Gaussian Mixture Model

Suppose our model is hierarchical with

\[\begin{eqnarray} p\left( x_i | \theta\right) &\sim& \sum_{k=1}^K p\left( z_i = k\right) p\left(x_i | z_i = k, \mu_k, \sigma_k \right) \nonumber \\ x_i | z_i &\sim& N \left( \mu_k, \sigma_k \right) \nonumber\\ z_i &\sim& \mbox{Categorical}\left( \mathbf{\pi} \right) \nonumber \end{eqnarray}\]

So $z_i$ picks a Normal $k$ with probability $\pi_k$ and then $x_i$ is drawn from $N \left( \mu_k, \sigma_k \right)$. We can fit this model to data using EM.

The expectation step requires evaluating $E\big[ I\left(z_i=k\right) \big | x_i, \theta^{t-1} \big]$ in \eqref{eq:sample1}.

\[\begin{eqnarray} E\big[ I\left(z_i=k\right) \big | x_i, \theta^{t-1} \big] &=& p\left( z_i=k \big| x_i, \theta^{t-1} \right) \nonumber\\ &=& \frac{p\left( x_i \big| z_i=k, \theta^{t-1} \right) \cdot p\left( z_i=k \right)}{\sum_{j=1}^K p\left( x_i \big| z_i=j, \theta^{t-1} \right) \cdot p\left( z_i=j \right)} \nonumber \\ &=& \frac{ N\left( x_i | \mu_k^{t-1}, \sigma_k^{t-1}\right) \cdot \pi_k^{t-1}}{\sum_{j=1}^K N\left( x_i | \mu_j^{t-1}, \sigma_j^{t-1}\right) \cdot \pi_j^{t-1}} \nonumber \\ \end{eqnarray}\]

where we’ve used Bayes and where $N\left( x_i | \mu_k, \sigma_k\right)$ is shorthand for the pdf of a normal with mean $\mu_k$ and variance $\left(\sigma_k\right)^2$ evaluated at $x_i$. We see that $E\big[ I\left(z_i=k\right) \big | x_i, \theta^{t-1} \big]$ is only a function of the previous estimates $\mu_k^{t-1}, \sigma_k^{t-1}, \pi_k^{t-1}$ and so this completes the E step. Define $r_{ik}$ to be this (fixed per iteration) quantity (the “responsibility” of each Normal for each $x_i$) and proceed with simplifying $Q$:

\[\begin{eqnarray} Q\left( \theta, \theta^{t-1} \right) &=& \sum_{i=1}^N \sum_{k=1}^K r_{ik} \log \big[ p\left( z_i =k | \theta \right) p\left( x_i | z_i =k , \theta \right) \big] \nonumber \\ &=& \sum_{i=1}^N \sum_{k=1}^K r_{ik} \Bigg( \log \big[ p\left( z_i =k | \theta \right) \big] + \log \big[ p\left( x_i | z_i =k , \theta \right) \big] \Bigg) \nonumber \\ &=& \sum_{i=1}^N \sum_{k=1}^K r_{ik} \Bigg( \log \big[ \pi_k \big] + \log \Bigg[\frac{1}{\sqrt{\left( 2 \mbox{ pi }\right) \sigma_k^2}} \exp \bigg(- \frac{\left( x_i - \mu_k \right) ^2}{2\sigma_k^2} \bigg) \Bigg] \Bigg) \nonumber \\ \end{eqnarray}\]

Maximizing this can be done in two steps since the terms in the inner sum aren’t related (parameterized by $\pi_k$ and $\mu_k, \sigma_k$ respectively).
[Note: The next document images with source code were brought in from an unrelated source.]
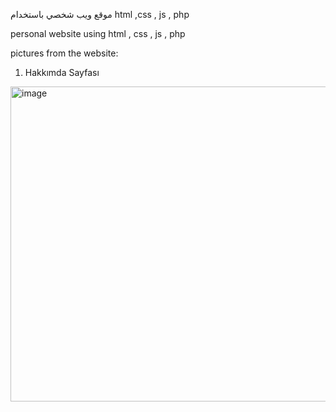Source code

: موقع ويب شخصي باستخدام html ,css , js , php 

personal website using html , css , js , php 


pictures from the website:
1. Hakkımda Sayfası 
<img width="945" height="504" alt="image" src="https://github.com/user-attachments/assets/a0c40611-b69a-4a70-91e8-6e8fc054881a" />

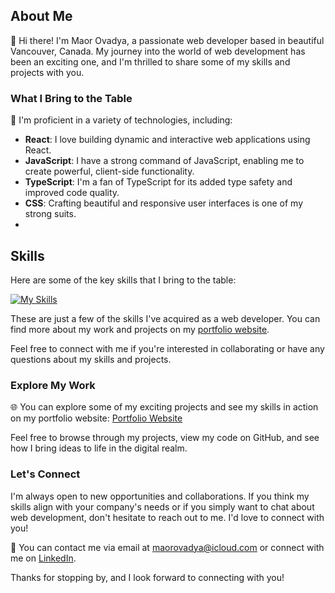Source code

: ## About Me

👋 Hi there! I'm Maor Ovadya, a passionate web developer based in beautiful Vancouver, Canada. My journey into the world of web development has been an exciting one, and I'm thrilled to share some of my skills and projects with you.

### What I Bring to the Table

🚀 I'm proficient in a variety of technologies, including:
- **React**: I love building dynamic and interactive web applications using React.
- **JavaScript**: I have a strong command of JavaScript, enabling me to create powerful, client-side functionality.
- **TypeScript**: I'm a fan of TypeScript for its added type safety and improved code quality.
- **CSS**: Crafting beautiful and responsive user interfaces is one of my strong suits.
- 
## Skills

Here are some of the key skills that I bring to the table:

[![My Skills](https://skillicons.dev/icons?i=aws,gcp,azure,react,vue,flutter&perline=3)](https://skillicons.dev)

These are just a few of the skills I've acquired as a web developer. You can find more about my work and projects on my [portfolio website](https://main--maorovadya.netlify.app/).

Feel free to connect with me if you're interested in collaborating or have any questions about my skills and projects.


### Explore My Work

🌐 You can explore some of my exciting projects and see my skills in action on my portfolio website: [Portfolio Website](https://main--maorovadya.netlify.app/)

Feel free to browse through my projects, view my code on GitHub, and see how I bring ideas to life in the digital realm.

### Let's Connect

I'm always open to new opportunities and collaborations. If you think my skills align with your company's needs or if you simply want to chat about web development, don't hesitate to reach out to me. I'd love to connect with you!

📧 You can contact me via email at [maorovadya@icloud.com](mailto:maorovadya@icloud.com) or connect with me on [LinkedIn](https://www.linkedin.com/in/maor-ovadya-72b011240/).

Thanks for stopping by, and I look forward to connecting with you!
Computing an expression for the $\pi$s can be done using the Lagrange multiplier $\lambda$ in order to enforce the constraint that $\sum_k \pi_k = 1$ (since $\pi$ is Categorical):

\[\frac{\partial}{\partial\pi_{k'}} \left[ \sum_{i=1}^N \sum_{k=1}^K r_{ik} \log \left[ \pi_k \right] + \lambda \left( \sum_{k=1}^K \pi_k -1 \right) \right] = 0\]

($k’$ indicates we’re taking the partial with respect to one of the $\pi = \left( \pi_0, \pi_1, …, \pi_K\right)$ i.e. $\pi_{k’}$, not to be confused with the sum index $k$)

\[\frac{1}{\pi_{k'}} \sum_{i=1}^N r_{ik'} + \lambda = 0\]

or

\[\begin{equation} - \sum_{i=1}^N r_{ik'} = \pi_{k'} \lambda \label{eq:sample2} \end{equation}\]

Here it’s useful to remember that $r_{ik’} = p\left( z_i=k’ | x_i, \theta^{t-1} \right) $ and so $\sum_{k’} r_{ik’} = 1$. Therefore after sum both sides of \eqref{eq:sample2} we get $\lambda = - N$ resulting in:

\[\pi_k = \frac{1}{N} \sum_{i=1}^N r_{ik}\]

which just intimates that $\pi_k$ is the average responsibility/contribution of Normal $k$ to datum $x_i$.

Computing the expressions for $\mu_k, \sigma_k$ is more annoying but follows the same procedure as standard MLE for Normals:

\[\sum_{i=1}^N \sum_{k=1}^K r_{ik} \log \left[ \frac{1}{\sqrt{\left( 2 \mbox{ pi}\right) \sigma_k^2}} \exp \left(- \frac{\left( x_i - \mu_k \right) ^2}{2\sigma_k^2} \right) \right] = \sum_{i=1}^N \sum_{k=1}^K \frac{r_{ik}}{2} \left( - \log \left[ \left( 2 \mbox{ pi}\right) \sigma_k^2 \right] - \frac{\left( x_i - \mu_k \right) ^2}{\sigma_k^2} \right)\]

Maximizing with respect to $\mu_{k’}$ we get

\[\mu_k = \frac{ \sum_{i=1}^N r_{ik} x_i}{ \sum_{i=1}^N r_{ik} }\]

Maximizing with respect to $\sigma_{k’}$ we get

\[\sigma_k = \frac{ \sum_{i=1}^N r_{ik} \left(x_i - \mu_k\right)^2}{ \sum_{i=1}^N r_{ik} }\]

(just follow the same procedure as for conventional MLE of Normal).